Construction work on Units 3 and 4 of the Plant Vogtle nuclear power station near Waynesboro, Ga., is seen in this July photo. | Georgia Power

Southern’s nuclear expansion project at Plant Vogtle in southeast Georgia dominated the earnings call yesterday, as the Atlanta-based company and its Georgia Power unit announced that the schedule for the first reactor had slipped another three to four months, meaning it likely would not start up until the second quarter of 2022.

The second reactor’s start date range now is pushed back to the first quarter of 2023.

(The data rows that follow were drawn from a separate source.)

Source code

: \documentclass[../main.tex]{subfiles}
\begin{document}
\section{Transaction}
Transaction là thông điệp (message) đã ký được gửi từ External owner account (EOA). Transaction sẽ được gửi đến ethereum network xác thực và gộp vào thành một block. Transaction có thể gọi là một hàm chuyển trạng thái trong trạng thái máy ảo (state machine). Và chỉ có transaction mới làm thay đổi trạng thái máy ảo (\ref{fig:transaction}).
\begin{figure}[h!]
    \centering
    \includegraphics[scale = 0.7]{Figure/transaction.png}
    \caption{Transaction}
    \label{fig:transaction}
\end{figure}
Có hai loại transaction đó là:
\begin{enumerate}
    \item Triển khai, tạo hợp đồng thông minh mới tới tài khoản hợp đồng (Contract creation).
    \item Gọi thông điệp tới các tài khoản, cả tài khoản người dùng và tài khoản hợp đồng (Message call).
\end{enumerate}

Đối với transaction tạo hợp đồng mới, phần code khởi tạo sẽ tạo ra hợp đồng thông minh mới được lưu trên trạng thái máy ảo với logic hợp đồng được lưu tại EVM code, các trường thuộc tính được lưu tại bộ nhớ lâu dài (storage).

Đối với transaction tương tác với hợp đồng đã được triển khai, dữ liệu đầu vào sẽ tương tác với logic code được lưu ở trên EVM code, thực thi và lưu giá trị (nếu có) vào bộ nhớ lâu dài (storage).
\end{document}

The delays have tacked on a $460 million cost increase to Georgia Power’s 45.7% share of the project. The utility is building Vogtle with a group of public power companies. Southern reported writing off $343 million in after-tax charges as a result of the increase.

Vogtle is the nation’s lone nuclear construction project and is the only set of reactors to be built from scratch in nearly three decades. The project is years behind schedule, and its once-$14 billion price tag has ballooned to more than $27 billion.

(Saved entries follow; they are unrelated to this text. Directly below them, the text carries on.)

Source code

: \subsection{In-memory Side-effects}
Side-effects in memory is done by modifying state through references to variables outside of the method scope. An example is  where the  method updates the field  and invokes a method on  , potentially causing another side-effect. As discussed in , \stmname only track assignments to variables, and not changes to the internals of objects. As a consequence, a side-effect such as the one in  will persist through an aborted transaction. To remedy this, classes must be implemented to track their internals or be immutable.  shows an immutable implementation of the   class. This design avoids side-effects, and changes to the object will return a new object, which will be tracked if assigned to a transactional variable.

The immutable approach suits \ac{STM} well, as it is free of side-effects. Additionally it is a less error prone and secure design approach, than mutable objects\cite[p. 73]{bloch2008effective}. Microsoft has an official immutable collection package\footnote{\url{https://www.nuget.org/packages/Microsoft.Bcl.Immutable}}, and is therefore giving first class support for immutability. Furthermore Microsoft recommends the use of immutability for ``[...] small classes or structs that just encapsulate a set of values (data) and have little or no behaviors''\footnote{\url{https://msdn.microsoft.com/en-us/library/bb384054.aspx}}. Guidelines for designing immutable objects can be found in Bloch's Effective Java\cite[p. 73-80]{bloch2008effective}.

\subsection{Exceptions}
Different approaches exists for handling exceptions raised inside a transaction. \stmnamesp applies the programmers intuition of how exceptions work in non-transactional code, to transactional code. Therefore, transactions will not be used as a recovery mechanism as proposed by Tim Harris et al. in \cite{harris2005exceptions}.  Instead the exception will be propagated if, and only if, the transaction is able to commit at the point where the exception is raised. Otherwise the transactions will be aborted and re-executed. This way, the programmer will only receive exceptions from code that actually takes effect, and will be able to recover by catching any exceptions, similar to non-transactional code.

The companies have been touting Vogtle as necessary to meeting net-zero carbon goals.

Workers finished the most important test on the first reactor Wednesday. In what’s known as hot functional testing, all the reactor’s systems and components were ramped up to their designed temperature and pressure levels to make sure they operate as designed.

It is the last major step before developers can load fuel into the reactor, an event now scheduled for the end of this year or early next.

But the hot functional testing took longer than expected, resulting in the delay — the second Southern has announced in three months. Plant Vogtle has also faced other challenges, including redoing some work as well as fixing issues that arose during testing.

The next several months are critical, and obstacles remain as the delta coronavirus variant makes its way across the nation. The construction site had a total of roughly 2,600 COVID-19 cases since the pandemic hit in early 2019, and Fanning said the number of positive tests is rising again and is around 65, up from 25 a week ago.

Fanning estimated that roughly 35 to 40 percent of the workers at Plant Vogtle are vaccinated, in line with figures across the Southeast. Southern is not requiring that workers be vaccinated, and the ones who are not must wear masks and maintain social distancing.

“We still have a lot of important work ahead of us to get to fuel load,” Fanning told Wall Street analysts yesterday.

Analysts asked about the delta variant’s potential impact, whether developers have been able to hire additional craft labor after losing a number of workers and what potential risks lie ahead.

Fanning said getting past hot functional testing was the biggest risk.

“We have seen no data so far to give us any concerns,” he said of the results.